**Task requirements**
Copy out all lines of the material below in which "impostazione" occurs.
*** Opening of Data for this exercise ***
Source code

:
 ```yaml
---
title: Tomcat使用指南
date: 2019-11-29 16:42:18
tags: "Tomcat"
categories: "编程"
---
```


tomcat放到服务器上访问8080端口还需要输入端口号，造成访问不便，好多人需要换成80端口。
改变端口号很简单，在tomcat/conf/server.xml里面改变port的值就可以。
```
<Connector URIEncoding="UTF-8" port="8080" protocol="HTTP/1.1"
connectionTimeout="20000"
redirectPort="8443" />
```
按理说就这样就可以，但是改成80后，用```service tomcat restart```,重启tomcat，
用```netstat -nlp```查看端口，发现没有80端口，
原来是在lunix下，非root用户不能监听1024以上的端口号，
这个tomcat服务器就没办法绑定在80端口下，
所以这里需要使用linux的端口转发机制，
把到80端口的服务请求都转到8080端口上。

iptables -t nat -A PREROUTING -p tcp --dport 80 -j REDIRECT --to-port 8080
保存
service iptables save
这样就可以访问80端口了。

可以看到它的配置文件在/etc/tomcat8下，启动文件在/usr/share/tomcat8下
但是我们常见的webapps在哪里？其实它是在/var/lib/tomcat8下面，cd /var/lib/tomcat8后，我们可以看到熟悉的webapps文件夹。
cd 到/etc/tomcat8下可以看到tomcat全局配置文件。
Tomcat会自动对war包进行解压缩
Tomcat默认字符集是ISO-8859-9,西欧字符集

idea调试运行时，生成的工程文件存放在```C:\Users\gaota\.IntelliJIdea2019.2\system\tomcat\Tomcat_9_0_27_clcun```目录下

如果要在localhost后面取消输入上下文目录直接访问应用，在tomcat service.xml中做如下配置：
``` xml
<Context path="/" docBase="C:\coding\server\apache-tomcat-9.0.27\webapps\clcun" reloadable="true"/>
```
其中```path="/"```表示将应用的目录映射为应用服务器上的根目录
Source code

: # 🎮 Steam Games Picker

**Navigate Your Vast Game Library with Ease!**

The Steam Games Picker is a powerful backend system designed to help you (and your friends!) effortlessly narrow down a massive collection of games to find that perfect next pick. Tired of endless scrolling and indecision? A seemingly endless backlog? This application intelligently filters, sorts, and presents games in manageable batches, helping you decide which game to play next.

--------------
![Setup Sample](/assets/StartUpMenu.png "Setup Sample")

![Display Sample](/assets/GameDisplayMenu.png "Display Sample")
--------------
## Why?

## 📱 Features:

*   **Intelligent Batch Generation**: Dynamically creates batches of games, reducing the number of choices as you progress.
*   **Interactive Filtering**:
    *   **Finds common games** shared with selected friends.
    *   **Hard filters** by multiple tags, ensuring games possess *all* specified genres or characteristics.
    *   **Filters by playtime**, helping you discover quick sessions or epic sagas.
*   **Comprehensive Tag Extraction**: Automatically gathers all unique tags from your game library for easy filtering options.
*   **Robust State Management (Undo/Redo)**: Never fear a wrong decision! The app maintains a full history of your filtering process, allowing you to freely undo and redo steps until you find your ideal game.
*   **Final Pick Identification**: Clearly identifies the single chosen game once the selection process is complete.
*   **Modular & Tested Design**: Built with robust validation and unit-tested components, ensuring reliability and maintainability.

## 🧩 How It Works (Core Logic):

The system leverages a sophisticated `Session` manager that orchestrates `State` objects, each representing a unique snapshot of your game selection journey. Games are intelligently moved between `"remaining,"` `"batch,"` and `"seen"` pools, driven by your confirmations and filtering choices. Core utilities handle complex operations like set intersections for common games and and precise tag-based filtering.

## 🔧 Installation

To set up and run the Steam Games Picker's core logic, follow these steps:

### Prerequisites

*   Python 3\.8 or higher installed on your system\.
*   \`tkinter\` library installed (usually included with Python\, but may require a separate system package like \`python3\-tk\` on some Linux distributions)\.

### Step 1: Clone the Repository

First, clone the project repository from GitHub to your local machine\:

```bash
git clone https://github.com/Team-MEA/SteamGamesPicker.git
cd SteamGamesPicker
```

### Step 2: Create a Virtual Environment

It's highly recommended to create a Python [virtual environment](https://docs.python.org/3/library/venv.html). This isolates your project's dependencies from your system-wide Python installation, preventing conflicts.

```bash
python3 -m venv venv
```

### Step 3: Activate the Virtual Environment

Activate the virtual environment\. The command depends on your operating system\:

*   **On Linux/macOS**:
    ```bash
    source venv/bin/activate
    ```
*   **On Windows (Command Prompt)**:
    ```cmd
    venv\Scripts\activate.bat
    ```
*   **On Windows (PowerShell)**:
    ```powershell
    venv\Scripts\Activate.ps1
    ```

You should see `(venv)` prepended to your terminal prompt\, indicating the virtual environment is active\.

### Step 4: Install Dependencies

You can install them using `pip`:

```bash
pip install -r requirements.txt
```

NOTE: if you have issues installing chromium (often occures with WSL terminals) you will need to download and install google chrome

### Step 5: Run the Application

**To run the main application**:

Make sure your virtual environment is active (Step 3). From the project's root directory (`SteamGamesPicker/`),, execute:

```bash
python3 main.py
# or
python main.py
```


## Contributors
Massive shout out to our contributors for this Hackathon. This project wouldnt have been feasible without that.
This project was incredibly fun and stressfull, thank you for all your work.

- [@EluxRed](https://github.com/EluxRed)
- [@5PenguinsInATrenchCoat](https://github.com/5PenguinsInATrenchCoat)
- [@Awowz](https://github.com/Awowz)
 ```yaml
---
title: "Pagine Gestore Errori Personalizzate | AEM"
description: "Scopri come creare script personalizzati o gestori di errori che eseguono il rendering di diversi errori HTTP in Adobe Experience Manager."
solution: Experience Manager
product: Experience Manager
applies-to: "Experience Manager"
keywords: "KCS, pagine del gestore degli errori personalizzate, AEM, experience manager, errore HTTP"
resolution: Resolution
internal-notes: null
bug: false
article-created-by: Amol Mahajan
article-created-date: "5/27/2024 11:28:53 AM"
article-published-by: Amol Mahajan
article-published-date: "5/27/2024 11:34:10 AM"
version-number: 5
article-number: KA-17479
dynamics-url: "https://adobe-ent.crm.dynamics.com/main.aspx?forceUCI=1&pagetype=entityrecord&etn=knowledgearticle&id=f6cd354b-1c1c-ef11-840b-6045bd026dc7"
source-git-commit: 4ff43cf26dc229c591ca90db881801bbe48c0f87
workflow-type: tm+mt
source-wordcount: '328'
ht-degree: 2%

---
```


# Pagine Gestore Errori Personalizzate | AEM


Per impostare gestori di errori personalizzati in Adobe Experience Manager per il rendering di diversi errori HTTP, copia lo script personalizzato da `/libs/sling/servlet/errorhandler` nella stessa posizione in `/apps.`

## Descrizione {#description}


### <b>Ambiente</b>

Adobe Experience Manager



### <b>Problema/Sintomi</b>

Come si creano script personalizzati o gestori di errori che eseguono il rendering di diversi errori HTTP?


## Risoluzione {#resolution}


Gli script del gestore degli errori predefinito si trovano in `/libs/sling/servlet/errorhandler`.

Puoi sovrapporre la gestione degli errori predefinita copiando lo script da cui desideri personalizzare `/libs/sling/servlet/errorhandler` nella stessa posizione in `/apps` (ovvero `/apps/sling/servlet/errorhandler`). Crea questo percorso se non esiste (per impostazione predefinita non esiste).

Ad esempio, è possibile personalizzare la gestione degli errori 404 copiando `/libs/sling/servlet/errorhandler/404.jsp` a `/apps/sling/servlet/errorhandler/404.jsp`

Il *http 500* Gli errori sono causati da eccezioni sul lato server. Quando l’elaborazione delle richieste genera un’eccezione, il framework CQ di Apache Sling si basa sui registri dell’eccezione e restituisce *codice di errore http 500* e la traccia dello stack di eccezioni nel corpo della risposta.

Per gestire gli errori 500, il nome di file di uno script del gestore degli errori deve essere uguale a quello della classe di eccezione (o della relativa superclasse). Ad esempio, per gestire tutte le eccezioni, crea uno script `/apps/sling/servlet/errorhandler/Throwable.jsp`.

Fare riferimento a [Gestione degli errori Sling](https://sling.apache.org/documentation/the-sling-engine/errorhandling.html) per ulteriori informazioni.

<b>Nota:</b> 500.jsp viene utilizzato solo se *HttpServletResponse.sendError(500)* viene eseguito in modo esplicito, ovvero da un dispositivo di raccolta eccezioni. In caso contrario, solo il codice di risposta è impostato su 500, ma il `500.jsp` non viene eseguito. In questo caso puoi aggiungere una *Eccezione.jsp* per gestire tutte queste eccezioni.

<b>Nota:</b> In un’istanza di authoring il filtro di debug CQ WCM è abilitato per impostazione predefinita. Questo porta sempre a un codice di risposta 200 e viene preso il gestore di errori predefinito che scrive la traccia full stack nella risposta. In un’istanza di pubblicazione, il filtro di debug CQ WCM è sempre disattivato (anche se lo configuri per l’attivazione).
*** Close of Data for this exercise ***
**Task solution**
Puoi sovrapporre la gestione degli errori predefinita copiando lo script da cui desideri personalizzare `/libs/sling/servlet/errorhandler` nella stessa posizione in `/apps` (ovvero `/apps/sling/servlet/errorhandler`). Crea questo percorso se non esiste (per impostazione predefinita non esiste).
<b>Nota:</b> In un’istanza di authoring il filtro di debug CQ WCM è abilitato per impostazione predefinita. Questo porta sempre a un codice di risposta 200 e viene preso il gestore di errori predefinito che scrive la traccia full stack nella risposta. In un’istanza di pubblicazione, il filtro di debug CQ WCM è sempre disattivato (anche se lo configuri per l’attivazione).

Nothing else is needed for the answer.